The October 2014 Warrant Indenture also provides for adjustment in the class and/or number of securities issuable upon the exercise of the Adjusted October 2014 Warrants and/or exercise price per security in the event Bridgeport: (a) reclassifies or redesignates its Post-Consolidation Bridgeport Shares or any other capital reorganization; and (b) consolidates, merges or amalgamates with or into any other corporation which results in the cancellation, reclassification or redesignation of the Post-Consolidation Bridgeport Shares or a change or conversion of the Post-Consolidation Bridgeport Shares into other shares or securities or the transfer of all or substantially all of the assets of Bridgeport to another corporation or entity or the Resulting Issuer being controlled (within the meaning of the Tax Act) by another corporation or entity.

No certificate evidencing fractional Adjusted October 2014 Warrants shall be issued or otherwise provided for and a subscriber or a holder shall not be entitled to any cash or other consideration in lieu of any fractional interest in a warrant. Holders of the Adjusted October 2014 Warrants do not have any voting or pre-emptive rights or any other rights which a holder of Post-Consolidation Bridgeport Shares would have.
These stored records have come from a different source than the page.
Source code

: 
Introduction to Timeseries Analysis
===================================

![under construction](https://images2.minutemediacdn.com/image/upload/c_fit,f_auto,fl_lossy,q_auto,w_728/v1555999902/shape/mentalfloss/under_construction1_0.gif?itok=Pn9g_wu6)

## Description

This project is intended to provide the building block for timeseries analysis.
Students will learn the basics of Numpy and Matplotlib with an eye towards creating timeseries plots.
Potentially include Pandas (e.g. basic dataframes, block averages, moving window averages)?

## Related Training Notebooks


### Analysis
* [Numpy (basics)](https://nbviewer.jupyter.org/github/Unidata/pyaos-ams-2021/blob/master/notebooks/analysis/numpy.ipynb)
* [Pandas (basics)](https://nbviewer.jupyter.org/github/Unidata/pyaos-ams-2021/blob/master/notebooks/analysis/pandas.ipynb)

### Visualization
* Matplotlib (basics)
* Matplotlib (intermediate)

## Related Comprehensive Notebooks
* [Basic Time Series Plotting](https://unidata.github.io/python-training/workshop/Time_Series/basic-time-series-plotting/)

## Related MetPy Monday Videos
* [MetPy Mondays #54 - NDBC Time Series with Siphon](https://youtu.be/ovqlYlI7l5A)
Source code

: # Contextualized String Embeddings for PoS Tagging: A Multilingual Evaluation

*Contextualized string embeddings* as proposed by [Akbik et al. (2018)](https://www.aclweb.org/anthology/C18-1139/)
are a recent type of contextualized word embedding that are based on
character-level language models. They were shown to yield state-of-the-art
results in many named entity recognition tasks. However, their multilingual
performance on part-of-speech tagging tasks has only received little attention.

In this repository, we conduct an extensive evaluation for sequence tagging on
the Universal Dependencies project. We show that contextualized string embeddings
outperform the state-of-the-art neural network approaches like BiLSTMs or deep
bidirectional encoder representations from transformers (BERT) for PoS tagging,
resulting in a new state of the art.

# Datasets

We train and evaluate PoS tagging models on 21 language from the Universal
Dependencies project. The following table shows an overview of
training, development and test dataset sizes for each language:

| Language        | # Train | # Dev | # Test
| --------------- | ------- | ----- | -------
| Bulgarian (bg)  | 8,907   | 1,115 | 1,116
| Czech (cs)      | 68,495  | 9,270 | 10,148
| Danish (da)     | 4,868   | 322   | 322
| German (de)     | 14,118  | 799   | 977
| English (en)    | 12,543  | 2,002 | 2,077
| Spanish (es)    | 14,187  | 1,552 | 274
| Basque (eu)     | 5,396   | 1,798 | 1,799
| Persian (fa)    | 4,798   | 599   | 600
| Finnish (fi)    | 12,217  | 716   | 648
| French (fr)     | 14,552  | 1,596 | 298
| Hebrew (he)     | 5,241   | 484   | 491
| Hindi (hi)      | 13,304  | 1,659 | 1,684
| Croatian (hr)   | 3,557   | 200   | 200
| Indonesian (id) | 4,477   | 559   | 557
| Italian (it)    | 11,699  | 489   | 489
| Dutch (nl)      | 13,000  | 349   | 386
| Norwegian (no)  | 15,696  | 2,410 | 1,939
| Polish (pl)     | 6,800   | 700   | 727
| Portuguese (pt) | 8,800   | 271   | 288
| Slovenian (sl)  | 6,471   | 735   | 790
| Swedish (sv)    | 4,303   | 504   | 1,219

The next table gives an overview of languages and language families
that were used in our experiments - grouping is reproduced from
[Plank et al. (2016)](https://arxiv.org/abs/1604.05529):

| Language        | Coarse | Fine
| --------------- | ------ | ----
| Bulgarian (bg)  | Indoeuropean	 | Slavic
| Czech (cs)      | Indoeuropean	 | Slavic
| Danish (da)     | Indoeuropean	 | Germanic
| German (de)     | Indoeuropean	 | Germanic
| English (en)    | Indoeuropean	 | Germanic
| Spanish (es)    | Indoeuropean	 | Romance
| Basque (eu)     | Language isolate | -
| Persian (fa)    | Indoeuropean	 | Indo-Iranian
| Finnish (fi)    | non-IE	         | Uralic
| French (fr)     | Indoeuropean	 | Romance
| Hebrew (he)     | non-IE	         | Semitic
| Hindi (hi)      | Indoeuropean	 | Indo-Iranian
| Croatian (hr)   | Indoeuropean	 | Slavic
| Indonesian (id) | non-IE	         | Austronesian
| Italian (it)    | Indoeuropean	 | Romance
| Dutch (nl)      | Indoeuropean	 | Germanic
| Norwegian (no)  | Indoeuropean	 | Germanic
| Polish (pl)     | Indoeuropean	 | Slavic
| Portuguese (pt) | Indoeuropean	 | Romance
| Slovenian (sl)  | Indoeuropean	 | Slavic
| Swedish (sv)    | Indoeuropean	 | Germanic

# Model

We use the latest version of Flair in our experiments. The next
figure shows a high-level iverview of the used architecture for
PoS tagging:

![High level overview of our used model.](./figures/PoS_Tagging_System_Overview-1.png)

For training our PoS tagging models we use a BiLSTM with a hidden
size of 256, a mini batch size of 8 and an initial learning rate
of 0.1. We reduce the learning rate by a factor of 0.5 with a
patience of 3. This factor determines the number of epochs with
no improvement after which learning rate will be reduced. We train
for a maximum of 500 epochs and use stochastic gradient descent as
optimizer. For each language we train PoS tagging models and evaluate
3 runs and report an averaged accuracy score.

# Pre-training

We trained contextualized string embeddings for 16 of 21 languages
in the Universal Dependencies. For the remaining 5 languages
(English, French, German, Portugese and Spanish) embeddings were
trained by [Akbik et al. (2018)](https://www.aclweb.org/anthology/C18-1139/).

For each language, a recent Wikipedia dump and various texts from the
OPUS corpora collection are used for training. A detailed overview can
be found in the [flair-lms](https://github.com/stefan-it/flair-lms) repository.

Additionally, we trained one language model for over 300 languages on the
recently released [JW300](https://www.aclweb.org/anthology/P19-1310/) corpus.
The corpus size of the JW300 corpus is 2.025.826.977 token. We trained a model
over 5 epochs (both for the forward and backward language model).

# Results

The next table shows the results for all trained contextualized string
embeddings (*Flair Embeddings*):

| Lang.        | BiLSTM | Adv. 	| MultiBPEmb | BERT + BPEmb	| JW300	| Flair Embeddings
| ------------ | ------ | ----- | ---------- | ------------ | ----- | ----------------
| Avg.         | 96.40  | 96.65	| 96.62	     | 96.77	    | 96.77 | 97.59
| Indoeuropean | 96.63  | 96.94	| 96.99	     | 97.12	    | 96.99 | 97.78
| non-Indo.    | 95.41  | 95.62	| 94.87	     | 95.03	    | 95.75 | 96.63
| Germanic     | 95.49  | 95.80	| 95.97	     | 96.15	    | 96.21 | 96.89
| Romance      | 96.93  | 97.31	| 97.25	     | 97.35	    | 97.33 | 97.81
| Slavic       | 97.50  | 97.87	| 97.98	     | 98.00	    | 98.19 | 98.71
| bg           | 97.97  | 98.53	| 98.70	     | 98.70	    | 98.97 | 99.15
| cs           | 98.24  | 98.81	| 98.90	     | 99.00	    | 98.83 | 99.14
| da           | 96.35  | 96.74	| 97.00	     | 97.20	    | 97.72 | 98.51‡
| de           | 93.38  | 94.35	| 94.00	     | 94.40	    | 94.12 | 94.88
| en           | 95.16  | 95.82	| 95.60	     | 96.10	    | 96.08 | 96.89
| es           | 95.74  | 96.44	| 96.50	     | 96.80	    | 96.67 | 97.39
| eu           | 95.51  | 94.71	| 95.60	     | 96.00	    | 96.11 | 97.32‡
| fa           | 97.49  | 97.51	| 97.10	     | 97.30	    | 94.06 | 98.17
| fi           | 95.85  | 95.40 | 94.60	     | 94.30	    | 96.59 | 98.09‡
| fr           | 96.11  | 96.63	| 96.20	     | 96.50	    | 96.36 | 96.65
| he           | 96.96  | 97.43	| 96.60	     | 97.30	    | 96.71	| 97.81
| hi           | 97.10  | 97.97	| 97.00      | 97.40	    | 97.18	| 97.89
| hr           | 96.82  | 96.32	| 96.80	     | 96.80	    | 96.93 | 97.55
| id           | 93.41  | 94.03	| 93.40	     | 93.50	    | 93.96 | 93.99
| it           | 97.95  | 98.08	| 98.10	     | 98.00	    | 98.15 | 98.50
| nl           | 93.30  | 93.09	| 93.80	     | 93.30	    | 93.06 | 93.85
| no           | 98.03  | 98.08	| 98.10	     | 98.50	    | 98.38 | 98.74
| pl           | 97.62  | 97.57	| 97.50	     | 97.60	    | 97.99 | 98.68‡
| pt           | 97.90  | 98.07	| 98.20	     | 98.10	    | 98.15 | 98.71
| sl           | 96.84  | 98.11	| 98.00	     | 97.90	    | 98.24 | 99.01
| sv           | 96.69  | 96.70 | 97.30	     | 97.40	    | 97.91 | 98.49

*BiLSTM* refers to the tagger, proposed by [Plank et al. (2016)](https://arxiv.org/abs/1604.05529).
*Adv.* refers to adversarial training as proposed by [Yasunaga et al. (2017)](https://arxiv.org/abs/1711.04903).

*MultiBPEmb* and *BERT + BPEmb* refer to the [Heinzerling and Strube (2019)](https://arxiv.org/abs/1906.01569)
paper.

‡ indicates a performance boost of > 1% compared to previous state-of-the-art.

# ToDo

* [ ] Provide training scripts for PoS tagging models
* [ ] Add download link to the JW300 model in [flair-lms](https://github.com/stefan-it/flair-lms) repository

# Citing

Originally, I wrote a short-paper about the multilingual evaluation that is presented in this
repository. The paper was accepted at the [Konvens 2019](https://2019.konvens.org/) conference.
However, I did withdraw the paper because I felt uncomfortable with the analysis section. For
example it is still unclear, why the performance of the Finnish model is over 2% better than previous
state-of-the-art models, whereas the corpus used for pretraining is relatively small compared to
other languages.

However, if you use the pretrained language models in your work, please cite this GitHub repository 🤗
The Adjusted October 2014 Warrants have not been registered under the U.S. Securities Act or any applicable state securities laws. Accordingly, Adjusted October 2014 Warrants may not be distributed in the United States or to, or for the benefit of, a “U.S. person” (as defined in Regulation S under the U.S. Securities Act) unless the distribution or transfer is being made in a transaction that does not require registration under the U.S. Securities Act or any applicable state securities laws, and it has furnished to Bridgeport an opinion of counsel in form and substance satisfactory to Bridgeport to such effect.

Subject to compliance with securities legislation and approval of applicable regulatory authorities, the Resulting Issuer may from time to time purchase on any stock exchange, in the open market, by private contract or otherwise any of the Adjusted October 2014 Warrants.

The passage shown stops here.